Gazania krebsiana Less. is one of some 19 species of Gazania that are exclusively African and predominantly South African - only Gazania krebsiana subsp. serrulata (DC.) Roessler ventures northwards from the Transvaal into Tanzania.
This ground-hugging grassland species is one of the first plants to flower in spring, appearing in profusion as small clumps of yellow or white flowers between low grass tussocks or burnt stubble, or as leafless single flowers seemingly stuck into the soil.
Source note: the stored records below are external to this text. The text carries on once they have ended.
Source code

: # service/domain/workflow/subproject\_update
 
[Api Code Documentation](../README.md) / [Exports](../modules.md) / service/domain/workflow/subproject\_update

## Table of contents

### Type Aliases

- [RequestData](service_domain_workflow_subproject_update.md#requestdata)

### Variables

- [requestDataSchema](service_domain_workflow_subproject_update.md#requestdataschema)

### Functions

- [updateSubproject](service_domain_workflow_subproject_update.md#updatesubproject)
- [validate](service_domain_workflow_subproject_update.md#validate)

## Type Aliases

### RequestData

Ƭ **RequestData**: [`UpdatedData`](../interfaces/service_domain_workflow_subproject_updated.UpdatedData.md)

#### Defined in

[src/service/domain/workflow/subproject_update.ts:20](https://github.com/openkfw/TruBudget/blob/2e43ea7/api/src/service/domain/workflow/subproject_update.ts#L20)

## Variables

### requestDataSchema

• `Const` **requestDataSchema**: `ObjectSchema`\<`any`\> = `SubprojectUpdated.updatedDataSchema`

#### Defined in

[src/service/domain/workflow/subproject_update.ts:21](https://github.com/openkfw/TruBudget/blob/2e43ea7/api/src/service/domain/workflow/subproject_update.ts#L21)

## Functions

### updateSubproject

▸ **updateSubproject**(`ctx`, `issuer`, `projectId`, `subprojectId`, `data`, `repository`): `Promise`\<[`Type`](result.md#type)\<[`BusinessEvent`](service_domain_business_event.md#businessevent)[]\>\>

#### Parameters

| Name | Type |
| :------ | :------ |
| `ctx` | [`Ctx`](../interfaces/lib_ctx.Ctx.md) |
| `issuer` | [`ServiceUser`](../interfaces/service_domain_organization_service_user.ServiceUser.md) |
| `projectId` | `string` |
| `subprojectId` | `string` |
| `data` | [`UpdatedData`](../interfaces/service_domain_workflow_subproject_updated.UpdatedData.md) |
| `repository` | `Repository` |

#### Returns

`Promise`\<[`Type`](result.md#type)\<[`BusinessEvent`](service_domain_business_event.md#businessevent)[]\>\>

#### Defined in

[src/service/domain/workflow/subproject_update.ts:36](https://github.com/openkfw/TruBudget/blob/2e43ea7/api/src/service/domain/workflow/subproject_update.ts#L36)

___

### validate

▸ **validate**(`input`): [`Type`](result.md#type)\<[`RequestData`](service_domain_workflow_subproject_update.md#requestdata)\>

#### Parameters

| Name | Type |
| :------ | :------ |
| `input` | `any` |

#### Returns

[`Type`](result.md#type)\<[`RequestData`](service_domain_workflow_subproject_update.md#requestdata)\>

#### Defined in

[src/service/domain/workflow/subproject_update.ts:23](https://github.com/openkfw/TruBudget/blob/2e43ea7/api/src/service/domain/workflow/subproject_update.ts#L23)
Flowering lasts for only a few weeks after the first rains. The buttercup-yellow rays often occur in forms having dark spots at the base. The showy flowers open only in strong sunlight, closing with fading light and re-opening the following day. This plant is perennial and grows from a woody rootstock. The leaves are tufted and linear in shape, white-felted on the underside, and exuding a milky latex when damaged.
First described by Christian Friedrich Lessing in 1832, 3 subspecies are recognised: G. krebsiana subsp. arctotoides, G. krebsiana subsp. krebsiana and G. krebsiana subsp. serrulata. The Biedouwvallei and Pakhuis Pass in the Cape present striking displays of blood-red G. krebsiana subsp. arctotoides after good autumn rains, this subspecies occurring widely through the Cape, Free State, Natal, Lesotho, and in Namibia. Gazanias have become popular garden subjects, especially in Europe because of their hardiness, and horticultural breeding has led to numerous cultivars with large flower-heads and a variety of colours. Decoctions and infusions of the plant are used as analgesics (pain relief) by Bantu tribes.
The genus Gazania was established by Joseph Gaertner in 1791 in his monumental work De Fructibus et Seminibus Plantarum. Two possible sources for the name are Theodore of Gaza who translated the Greek botanical works of Theophrastus into Latin, thereby laying the foundation of modern botany, and 'gaza', the Greek word for 'riches'. The specific name 'krebsiana' honours the German naturalist and apothecary, Georg Ludwig Engelhard Krebs (1792—1844), who collected natural history specimens in South Africa on behalf of the Berlin Zoological Museum.
The noted taxonomist N. E. Brown observed that the genus is one of the most perplexing a botanist may deal with - the foliage within a species may be extremely variable, and the involucral bracts are extraordinarily diverse in shape and placement. Burchell came across the species a number of times between 1811 and 1814, but it seems to have reached Europe only as late as 1893 through a Mr. Max Leichtlin from Baden-Baden, and oddly in the same year through a Mr. Gumbleton, who had received seeds from a Mr. Adlam in Natal.